## What is needed
Provide again, from the entries below, every line from the one containing "Year's Day in" through the one containing "who were, so to illustrate, moulded into an", exactly as written, and no other line.

## Rendered images with source text
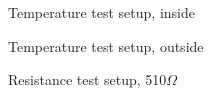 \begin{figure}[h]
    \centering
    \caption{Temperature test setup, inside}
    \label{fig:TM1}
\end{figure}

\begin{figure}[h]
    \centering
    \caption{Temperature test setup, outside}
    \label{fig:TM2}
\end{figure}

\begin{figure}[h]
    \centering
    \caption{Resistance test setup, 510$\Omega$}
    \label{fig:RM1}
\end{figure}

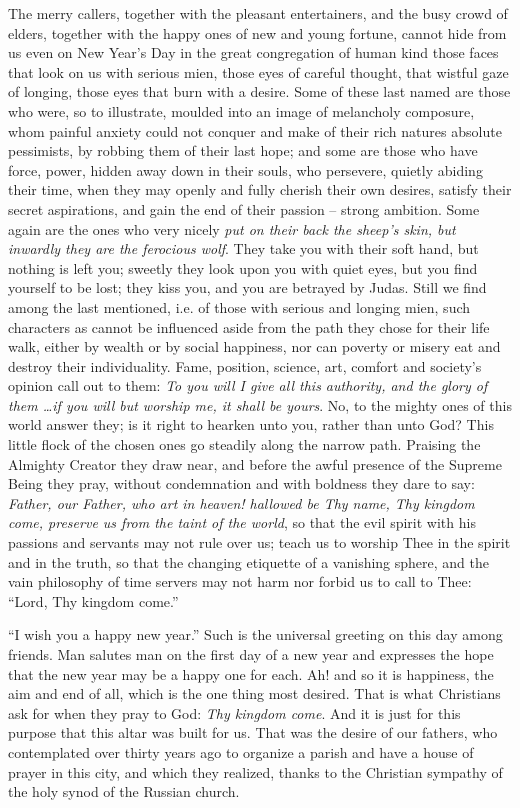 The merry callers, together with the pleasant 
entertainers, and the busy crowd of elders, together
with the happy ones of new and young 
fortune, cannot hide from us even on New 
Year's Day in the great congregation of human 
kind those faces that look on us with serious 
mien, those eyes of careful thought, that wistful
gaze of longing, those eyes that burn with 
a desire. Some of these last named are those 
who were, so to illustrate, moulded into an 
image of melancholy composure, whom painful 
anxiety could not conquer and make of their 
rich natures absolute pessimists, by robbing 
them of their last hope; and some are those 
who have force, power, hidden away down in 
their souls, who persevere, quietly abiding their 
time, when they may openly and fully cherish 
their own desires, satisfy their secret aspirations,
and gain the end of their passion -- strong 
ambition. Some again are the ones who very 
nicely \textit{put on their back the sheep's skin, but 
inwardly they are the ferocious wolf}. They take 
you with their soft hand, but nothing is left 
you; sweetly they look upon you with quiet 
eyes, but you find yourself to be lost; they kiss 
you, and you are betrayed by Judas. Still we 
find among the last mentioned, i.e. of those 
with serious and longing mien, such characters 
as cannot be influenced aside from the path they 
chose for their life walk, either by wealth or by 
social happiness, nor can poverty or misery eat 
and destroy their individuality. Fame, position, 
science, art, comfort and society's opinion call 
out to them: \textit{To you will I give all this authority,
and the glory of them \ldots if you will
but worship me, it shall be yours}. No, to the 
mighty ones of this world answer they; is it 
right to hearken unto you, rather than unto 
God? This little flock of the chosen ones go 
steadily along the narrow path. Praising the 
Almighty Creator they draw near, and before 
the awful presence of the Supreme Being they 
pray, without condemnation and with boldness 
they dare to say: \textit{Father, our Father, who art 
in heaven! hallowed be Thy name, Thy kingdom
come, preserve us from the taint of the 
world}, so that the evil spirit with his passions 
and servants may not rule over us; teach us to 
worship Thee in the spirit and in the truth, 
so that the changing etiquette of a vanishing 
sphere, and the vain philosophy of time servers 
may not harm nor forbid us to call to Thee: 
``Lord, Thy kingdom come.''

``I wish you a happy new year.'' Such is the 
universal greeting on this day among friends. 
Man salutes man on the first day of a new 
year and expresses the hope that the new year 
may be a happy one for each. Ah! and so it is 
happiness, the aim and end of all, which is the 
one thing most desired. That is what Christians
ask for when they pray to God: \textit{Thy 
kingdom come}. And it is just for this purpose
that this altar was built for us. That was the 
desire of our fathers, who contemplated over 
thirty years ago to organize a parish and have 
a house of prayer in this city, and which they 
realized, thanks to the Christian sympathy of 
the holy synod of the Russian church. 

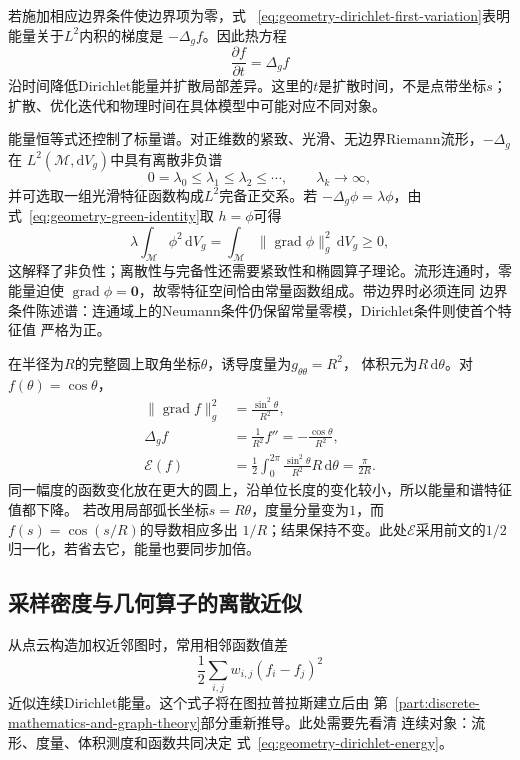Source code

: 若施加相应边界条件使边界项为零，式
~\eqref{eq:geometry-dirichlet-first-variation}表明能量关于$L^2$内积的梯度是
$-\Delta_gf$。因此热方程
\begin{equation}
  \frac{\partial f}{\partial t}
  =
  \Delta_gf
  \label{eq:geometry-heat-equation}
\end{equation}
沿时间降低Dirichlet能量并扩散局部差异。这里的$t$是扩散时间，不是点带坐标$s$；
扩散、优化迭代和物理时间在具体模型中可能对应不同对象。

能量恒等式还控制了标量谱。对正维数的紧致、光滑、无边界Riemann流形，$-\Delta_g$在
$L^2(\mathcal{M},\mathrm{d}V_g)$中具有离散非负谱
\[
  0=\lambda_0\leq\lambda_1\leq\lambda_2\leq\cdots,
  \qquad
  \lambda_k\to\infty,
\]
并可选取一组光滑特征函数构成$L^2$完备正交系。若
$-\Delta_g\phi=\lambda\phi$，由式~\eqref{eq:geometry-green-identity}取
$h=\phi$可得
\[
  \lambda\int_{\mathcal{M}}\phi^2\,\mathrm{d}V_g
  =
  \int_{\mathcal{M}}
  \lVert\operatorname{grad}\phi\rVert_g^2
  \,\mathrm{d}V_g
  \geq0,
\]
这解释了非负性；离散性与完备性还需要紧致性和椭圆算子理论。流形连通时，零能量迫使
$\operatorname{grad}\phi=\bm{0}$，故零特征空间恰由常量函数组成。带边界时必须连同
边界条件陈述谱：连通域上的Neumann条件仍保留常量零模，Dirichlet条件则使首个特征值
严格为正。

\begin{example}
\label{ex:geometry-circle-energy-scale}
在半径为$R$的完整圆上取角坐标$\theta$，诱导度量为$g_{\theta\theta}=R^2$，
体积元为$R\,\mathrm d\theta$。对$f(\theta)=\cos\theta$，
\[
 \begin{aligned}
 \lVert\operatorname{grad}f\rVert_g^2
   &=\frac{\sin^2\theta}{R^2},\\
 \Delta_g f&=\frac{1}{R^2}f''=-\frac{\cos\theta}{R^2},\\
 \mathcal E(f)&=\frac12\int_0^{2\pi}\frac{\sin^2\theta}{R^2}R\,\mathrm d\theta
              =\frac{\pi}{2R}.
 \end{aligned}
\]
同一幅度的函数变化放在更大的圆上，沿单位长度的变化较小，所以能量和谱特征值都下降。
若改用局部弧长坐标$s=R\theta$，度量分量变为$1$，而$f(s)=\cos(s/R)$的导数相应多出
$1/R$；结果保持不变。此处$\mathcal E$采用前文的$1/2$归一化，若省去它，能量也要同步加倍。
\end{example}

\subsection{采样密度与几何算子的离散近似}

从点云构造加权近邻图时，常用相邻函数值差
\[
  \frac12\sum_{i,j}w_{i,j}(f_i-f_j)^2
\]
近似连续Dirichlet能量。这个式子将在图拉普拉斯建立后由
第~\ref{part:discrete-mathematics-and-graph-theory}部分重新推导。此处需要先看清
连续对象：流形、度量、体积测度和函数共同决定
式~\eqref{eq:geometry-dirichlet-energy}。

* * *

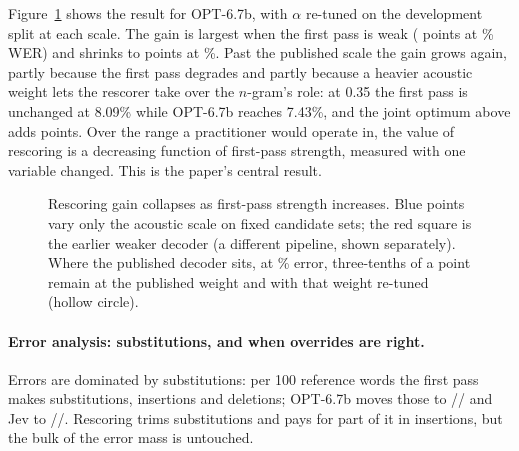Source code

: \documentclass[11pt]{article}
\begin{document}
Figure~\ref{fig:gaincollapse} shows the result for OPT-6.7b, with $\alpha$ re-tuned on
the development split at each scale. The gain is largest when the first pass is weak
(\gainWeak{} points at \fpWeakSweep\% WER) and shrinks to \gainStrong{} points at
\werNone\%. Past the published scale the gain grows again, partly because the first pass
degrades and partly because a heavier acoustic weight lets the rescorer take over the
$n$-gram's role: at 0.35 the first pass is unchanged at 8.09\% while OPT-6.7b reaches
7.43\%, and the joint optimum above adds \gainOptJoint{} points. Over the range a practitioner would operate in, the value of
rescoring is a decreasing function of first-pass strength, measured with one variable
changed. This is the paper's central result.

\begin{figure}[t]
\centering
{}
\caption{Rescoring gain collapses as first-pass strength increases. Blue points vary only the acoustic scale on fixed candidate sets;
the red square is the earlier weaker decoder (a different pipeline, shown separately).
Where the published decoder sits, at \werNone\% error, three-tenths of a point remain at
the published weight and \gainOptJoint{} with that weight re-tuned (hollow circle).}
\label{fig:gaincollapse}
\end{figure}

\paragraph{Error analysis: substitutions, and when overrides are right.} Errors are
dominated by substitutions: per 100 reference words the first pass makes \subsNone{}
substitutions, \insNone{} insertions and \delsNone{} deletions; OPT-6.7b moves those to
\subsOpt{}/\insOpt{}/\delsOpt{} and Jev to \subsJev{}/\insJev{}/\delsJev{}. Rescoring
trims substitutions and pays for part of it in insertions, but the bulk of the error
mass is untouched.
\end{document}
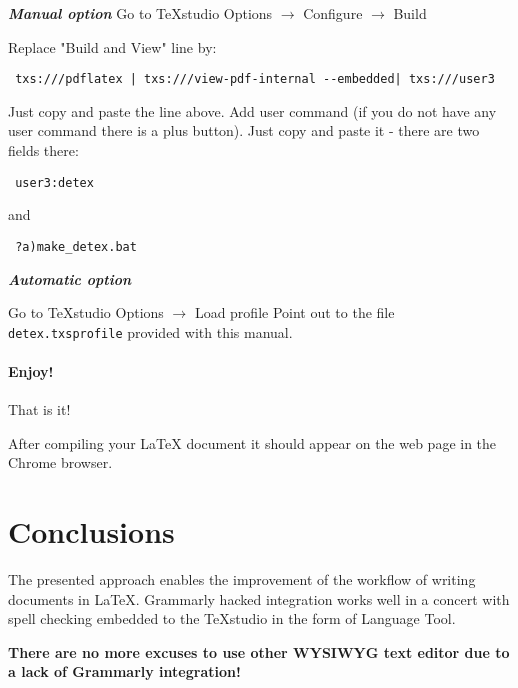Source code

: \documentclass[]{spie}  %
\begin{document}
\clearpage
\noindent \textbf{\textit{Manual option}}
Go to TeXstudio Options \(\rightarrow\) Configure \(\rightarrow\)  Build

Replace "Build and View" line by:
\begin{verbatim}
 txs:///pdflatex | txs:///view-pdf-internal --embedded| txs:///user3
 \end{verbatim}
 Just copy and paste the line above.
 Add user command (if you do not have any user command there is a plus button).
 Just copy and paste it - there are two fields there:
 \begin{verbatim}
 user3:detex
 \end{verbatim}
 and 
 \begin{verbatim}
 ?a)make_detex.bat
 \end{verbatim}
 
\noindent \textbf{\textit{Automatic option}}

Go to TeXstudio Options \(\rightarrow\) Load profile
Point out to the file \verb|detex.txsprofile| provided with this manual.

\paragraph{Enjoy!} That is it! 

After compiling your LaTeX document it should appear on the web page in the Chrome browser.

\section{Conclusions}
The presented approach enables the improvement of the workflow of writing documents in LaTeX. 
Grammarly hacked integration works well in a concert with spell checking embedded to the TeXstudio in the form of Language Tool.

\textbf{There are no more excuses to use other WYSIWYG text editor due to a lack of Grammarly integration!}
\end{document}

## Expected output
Year's Day in the great congregation of human 
kind those faces that look on us with serious 
mien, those eyes of careful thought, that wistful
gaze of longing, those eyes that burn with 
a desire. Some of these last named are those 
who were, so to illustrate, moulded into an 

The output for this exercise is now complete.